Stored data entries.

═══

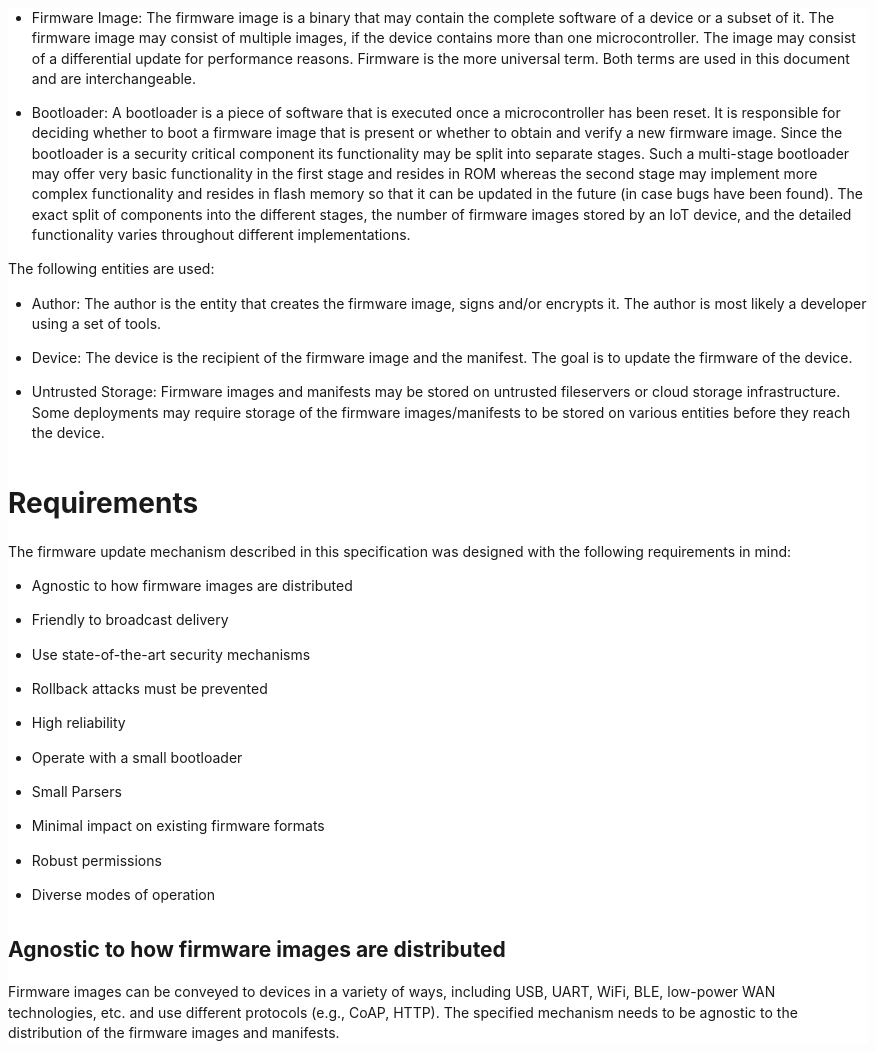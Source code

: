* Firmware Image: The firmware image is a binary that may contain the complete software of a device or a subset of it. The firmware image may consist of multiple images, if the device contains more than one microcontroller. The image may consist of a differential update for performance reasons. Firmware is the more universal term. Both terms are used in this document and are interchangeable.  

* Bootloader: A bootloader is a piece of software that is executed once a microcontroller has been reset. It is responsible for deciding whether to boot a firmware image that is present or whether to obtain and verify a new firmware image. Since the bootloader is a security critical component its functionality may be split into separate stages. Such a multi-stage bootloader may offer very basic functionality in the first stage and resides in ROM whereas the second stage may implement more complex functionality and resides in flash memory so that it can be updated in the future (in case bugs have been found). The exact split of components into the different stages, the number of firmware images stored by an IoT device, and the detailed functionality varies throughout different implementations. 

The following entities are used:

* Author: The author is the entity that creates the firmware image, signs and/or encrypts it. The author is most likely a developer using a set of tools.

* Device: The device is the recipient of the firmware image and the manifest. The goal is to update the firmware of the device.

* Untrusted Storage: Firmware images and manifests may be stored on untrusted fileservers or cloud storage infrastructure. Some deployments may require storage of the firmware images/manifests to be stored on various entities before they reach the device.


# Requirements

The firmware update mechanism described in this specification was designed with the following requirements in mind:

* Agnostic to how firmware images are distributed

* Friendly to broadcast delivery

* Use state-of-the-art security mechanisms

* Rollback attacks must be prevented

* High reliability

* Operate with a small bootloader

* Small Parsers

* Minimal impact on existing firmware formats

* Robust permissions

* Diverse modes of operation

## Agnostic to how firmware images are distributed

Firmware images can be conveyed to devices in a variety of ways, including USB, UART, WiFi, BLE, low-power WAN technologies, etc. and use different protocols (e.g., CoAP, HTTP). The specified mechanism needs to be agnostic to the distribution of the firmware images and manifests.
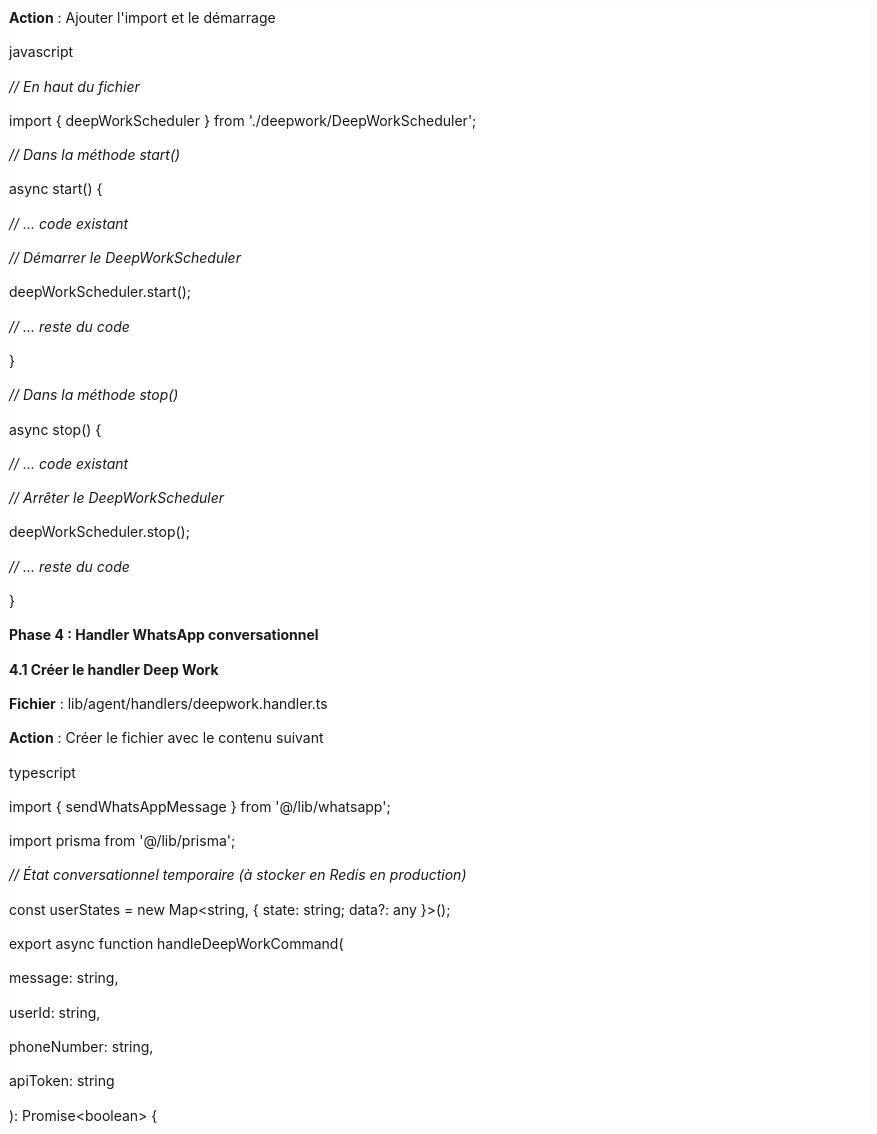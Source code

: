 **Action** : Ajouter l\'import et le démarrage

javascript

*// En haut du fichier*

import { deepWorkScheduler } from \'./deepwork/DeepWorkScheduler\';

*// Dans la méthode start()*

async start() {

*// \... code existant*

*// Démarrer le DeepWorkScheduler*

deepWorkScheduler.start();

*// \... reste du code*

}

*// Dans la méthode stop()*

async stop() {

*// \... code existant*

*// Arrêter le DeepWorkScheduler*

deepWorkScheduler.stop();

*// \... reste du code*

}

**Phase 4 : Handler WhatsApp conversationnel**

**4.1 Créer le handler Deep Work**

**Fichier** : lib/agent/handlers/deepwork.handler.ts

**Action** : Créer le fichier avec le contenu suivant

typescript

import { sendWhatsAppMessage } from \'@/lib/whatsapp\';

import prisma from \'@/lib/prisma\';

*// État conversationnel temporaire (à stocker en Redis en production)*

const userStates = new Map\<string, { state: string; data?: any }\>();

export async function handleDeepWorkCommand(

message: string,

userId: string,

phoneNumber: string,

apiToken: string

): Promise\<boolean\> {
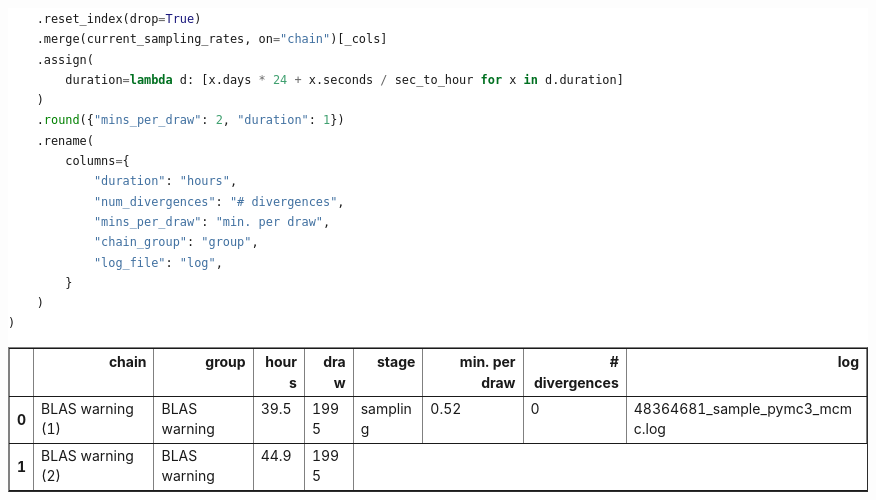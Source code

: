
 ```python
    .reset_index(drop=True)
    .merge(current_sampling_rates, on="chain")[_cols]
    .assign(
        duration=lambda d: [x.days * 24 + x.seconds / sec_to_hour for x in d.duration]
    )
    .round({"mins_per_draw": 2, "duration": 1})
    .rename(
        columns={
            "duration": "hours",
            "num_divergences": "# divergences",
            "mins_per_draw": "min. per draw",
            "chain_group": "group",
            "log_file": "log",
        }
    )
)
```

<div>
<style scoped>
    .dataframe tbody tr th:only-of-type {
        vertical-align: middle;
    }

    .dataframe tbody tr th {
        vertical-align: top;
    }

    .dataframe thead th {
        text-align: right;
    }
</style>
<table border="1" class="dataframe">
  <thead>
    <tr style="text-align: right;">
      <th></th>
      <th>chain</th>
      <th>group</th>
      <th>hours</th>
      <th>draw</th>
      <th>stage</th>
      <th>min. per draw</th>
      <th># divergences</th>
      <th>log</th>
    </tr>
  </thead>
  <tbody>
    <tr>
      <th>0</th>
      <td>BLAS warning (1)</td>
      <td>BLAS warning</td>
      <td>39.5</td>
      <td>1995</td>
      <td>sampling</td>
      <td>0.52</td>
      <td>0</td>
      <td>48364681_sample_pymc3_mcmc.log</td>
    </tr>
    <tr>
      <th>1</th>
      <td>BLAS warning (2)</td>
      <td>BLAS warning</td>
      <td>44.9</td>
      <td>1995</td>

═══

Nothing but the lines from the one with "<td>BLAS warning (2)</td>" through the final line of the data belongs in the answer, and they must match exactly.

Task answer.
      <td>BLAS warning (2)</td>
      <td>BLAS warning</td>
      <td>44.9</td>
      <td>1995</td>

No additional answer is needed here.